*** Begin section ***
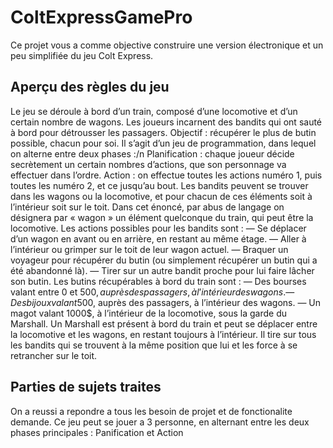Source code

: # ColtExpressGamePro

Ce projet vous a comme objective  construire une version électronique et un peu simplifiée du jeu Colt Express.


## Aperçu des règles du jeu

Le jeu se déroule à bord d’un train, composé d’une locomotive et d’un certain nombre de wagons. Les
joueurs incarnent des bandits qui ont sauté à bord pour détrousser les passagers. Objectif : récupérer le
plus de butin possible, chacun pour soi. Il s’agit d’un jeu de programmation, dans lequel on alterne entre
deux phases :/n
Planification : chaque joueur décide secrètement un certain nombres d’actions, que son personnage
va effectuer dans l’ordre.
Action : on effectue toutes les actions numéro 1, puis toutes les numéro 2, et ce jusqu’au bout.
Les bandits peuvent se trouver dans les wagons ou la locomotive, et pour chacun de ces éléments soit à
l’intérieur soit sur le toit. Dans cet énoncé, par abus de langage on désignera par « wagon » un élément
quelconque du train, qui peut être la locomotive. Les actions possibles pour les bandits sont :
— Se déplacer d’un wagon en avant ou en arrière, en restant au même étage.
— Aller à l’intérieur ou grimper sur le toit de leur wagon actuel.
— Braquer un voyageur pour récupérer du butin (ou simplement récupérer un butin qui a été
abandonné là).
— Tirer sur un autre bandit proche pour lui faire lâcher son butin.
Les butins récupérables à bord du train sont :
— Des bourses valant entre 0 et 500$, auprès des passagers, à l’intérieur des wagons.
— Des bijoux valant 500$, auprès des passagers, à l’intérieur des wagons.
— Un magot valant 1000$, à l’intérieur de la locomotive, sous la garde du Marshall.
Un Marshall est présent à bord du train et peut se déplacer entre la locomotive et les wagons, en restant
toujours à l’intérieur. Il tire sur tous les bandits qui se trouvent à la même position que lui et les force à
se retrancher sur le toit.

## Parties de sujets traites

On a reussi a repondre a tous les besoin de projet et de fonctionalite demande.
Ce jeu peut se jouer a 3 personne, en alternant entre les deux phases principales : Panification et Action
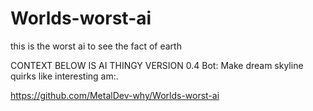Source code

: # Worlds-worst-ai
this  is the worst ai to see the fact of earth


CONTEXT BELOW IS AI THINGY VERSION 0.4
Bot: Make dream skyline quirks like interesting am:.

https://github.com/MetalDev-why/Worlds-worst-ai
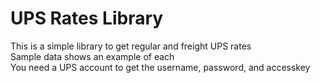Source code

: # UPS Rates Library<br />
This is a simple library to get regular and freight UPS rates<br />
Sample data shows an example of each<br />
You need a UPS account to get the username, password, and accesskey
*** End section ***
• [Required work] Exactly the lines from the start of the entries above through the line with "deux phases :/n" should be reproduced, and nothing else; drop the pictures.

• [Solution to the exercise]
Source code

: # ColtExpressGamePro

Ce projet vous a comme objective  construire une version électronique et un peu simplifiée du jeu Colt Express.


## Aperçu des règles du jeu

Le jeu se déroule à bord d’un train, composé d’une locomotive et d’un certain nombre de wagons. Les
joueurs incarnent des bandits qui ont sauté à bord pour détrousser les passagers. Objectif : récupérer le
plus de butin possible, chacun pour soi. Il s’agit d’un jeu de programmation, dans lequel on alterne entre
deux phases :/n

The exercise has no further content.